# Won't start -- anything else to try -- Husky blower



## timbirr (Feb 17, 2015)

It's the cheapo Husky 125B. Has about 250 hours on it. I have a 25-acre tree farm and use it on about a mile of ditches as well as 400 yards of road.

Never been a problem. Always starts. Now, out of nowhere -- nothing.

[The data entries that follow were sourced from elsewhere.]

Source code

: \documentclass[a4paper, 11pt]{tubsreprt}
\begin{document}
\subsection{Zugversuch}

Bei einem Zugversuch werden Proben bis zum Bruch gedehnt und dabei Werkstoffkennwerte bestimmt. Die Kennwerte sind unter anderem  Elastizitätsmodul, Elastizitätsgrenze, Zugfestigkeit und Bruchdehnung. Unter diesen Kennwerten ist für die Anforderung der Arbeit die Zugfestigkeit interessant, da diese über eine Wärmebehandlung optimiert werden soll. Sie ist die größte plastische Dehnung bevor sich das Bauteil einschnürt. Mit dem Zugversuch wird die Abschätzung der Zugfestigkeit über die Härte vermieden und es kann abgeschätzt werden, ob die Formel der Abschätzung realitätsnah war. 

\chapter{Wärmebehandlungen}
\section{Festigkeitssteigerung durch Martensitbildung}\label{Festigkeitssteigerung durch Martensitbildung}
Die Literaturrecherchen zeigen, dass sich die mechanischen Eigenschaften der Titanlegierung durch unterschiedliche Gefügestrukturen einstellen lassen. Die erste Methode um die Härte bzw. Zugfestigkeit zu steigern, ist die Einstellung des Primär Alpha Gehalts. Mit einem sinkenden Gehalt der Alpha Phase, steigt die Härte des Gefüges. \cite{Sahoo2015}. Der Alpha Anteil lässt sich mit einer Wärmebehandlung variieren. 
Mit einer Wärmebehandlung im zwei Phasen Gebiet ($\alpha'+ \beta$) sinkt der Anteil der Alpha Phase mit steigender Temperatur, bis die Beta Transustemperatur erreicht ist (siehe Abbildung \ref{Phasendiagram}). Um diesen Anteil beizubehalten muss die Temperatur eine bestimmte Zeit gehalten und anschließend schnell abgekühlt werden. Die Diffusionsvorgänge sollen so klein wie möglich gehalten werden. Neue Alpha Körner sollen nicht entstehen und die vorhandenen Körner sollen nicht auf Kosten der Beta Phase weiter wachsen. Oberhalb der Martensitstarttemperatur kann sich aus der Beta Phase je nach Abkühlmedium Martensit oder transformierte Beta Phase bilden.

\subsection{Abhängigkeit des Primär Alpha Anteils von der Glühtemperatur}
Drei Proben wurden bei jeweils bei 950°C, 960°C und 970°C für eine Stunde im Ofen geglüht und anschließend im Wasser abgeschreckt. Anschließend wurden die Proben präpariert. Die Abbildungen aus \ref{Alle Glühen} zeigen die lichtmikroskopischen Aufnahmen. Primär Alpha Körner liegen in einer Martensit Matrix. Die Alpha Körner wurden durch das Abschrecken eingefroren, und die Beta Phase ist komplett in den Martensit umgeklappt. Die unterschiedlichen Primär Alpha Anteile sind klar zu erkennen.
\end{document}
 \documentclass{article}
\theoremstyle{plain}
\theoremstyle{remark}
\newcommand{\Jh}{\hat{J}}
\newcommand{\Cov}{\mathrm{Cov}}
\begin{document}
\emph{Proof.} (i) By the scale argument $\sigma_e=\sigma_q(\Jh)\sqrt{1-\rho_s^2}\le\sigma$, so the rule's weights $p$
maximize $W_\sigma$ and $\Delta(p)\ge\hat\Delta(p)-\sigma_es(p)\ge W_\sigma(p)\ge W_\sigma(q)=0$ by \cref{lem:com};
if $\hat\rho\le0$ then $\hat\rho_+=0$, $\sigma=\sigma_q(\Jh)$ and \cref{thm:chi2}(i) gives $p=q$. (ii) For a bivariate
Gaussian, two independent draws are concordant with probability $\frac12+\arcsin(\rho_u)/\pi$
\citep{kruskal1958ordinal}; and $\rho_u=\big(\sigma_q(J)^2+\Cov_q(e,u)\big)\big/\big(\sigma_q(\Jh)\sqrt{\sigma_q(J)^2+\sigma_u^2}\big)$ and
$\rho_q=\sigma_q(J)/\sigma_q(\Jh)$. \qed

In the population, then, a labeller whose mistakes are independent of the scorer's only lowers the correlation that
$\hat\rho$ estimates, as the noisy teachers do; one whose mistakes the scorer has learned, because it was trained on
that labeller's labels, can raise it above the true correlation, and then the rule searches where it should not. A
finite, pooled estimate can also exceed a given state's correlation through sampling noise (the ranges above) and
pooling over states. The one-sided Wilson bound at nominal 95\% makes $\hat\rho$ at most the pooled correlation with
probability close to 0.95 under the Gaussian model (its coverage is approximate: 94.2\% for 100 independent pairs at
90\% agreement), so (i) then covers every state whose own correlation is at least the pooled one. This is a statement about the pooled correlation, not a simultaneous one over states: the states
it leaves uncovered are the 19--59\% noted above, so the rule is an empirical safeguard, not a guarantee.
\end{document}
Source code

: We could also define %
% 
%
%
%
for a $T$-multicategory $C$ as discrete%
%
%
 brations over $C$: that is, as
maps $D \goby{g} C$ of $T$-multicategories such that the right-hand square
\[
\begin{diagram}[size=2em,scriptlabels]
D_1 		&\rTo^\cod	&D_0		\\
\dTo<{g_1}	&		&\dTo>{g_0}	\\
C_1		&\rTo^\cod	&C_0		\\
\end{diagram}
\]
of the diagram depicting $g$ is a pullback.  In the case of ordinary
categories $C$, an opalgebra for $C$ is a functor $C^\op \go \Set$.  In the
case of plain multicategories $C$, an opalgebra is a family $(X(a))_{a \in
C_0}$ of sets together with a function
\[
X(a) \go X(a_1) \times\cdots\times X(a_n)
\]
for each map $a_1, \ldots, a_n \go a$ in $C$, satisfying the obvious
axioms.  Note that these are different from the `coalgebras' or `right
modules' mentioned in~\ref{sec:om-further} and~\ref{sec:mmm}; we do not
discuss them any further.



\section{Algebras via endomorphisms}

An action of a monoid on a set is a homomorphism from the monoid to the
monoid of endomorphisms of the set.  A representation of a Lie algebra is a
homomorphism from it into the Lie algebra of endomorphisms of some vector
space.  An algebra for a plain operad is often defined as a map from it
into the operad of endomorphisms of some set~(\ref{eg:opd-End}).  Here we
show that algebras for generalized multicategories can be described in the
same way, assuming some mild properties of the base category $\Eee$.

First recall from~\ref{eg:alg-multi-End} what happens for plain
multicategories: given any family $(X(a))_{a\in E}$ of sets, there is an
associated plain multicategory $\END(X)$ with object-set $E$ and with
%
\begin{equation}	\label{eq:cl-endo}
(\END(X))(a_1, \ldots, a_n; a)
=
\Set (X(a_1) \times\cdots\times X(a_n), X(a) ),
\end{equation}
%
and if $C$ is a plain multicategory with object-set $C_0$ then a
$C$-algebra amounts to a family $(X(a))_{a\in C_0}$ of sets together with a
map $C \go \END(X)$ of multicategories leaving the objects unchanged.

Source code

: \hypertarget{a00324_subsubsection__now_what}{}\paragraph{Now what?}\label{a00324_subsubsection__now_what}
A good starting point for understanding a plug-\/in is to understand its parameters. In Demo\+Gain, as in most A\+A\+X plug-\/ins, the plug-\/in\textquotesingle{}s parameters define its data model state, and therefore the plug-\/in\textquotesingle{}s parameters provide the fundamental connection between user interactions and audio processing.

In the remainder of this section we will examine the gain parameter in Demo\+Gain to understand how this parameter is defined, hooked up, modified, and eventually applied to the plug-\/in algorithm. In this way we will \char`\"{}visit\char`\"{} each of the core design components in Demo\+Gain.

I only fill it with non-ethanol 92-octane primo gasoline, Stihl 50-1 mix oil. 

Tried the following:

New spark plug and new air filter

New OEM carburetor

Fuel lines and filter are fine.

Tried to start it with the gas cap loose and off

Pulled and cleaned muffler and tried to start it with the muffler off

Getting a good spark both with the new spark plug and the old spark plug

These are $150 machines. I have about $35 in new parts and maybe an hour labor in it already. Any suggestions before I give up on it?


----------



## stevetheboatguy (Feb 17, 2015)

Is it badly flooded? If so you can pull the plug out and turn the kill switch off. Pull it over a few times give it a small squirt of oil into the cylinder. Put the plug in and try again. Usually does the trick.

Steven


----------



## timbirr (Feb 17, 2015)

stevetheboatguy said:


> Is it badly flooded? If so you can pull the plug out and turn the kill switch off. Pull it over a few times give it a small squirt of oil into the cylinder. Put the plug in and try again. Usually does the trick.
> 
> Steven



Nope, no flooding. It was tough to start the previous day, which was the first time ever, but with a few extra pulls it roared to life. The next day, nothing. Tried it various times and ways over a few days before I got out the tools started to work my way through spark plug through muffler....


----------



## Toyboy (Feb 17, 2015)

Sounds like you may need a carb rebuild


----------



## KenJax Tree (Feb 17, 2015)

timbirr said:


> Stihl 50-1 mix oil


I found your problem


----------



## timbirr (Feb 17, 2015)

Toyboy said:


> Sounds like you may need a carb rebuild



As noted, I put in a brand-new OEM carburetor. The new carb was $24 from my saw shop. The rebuild kit was $20.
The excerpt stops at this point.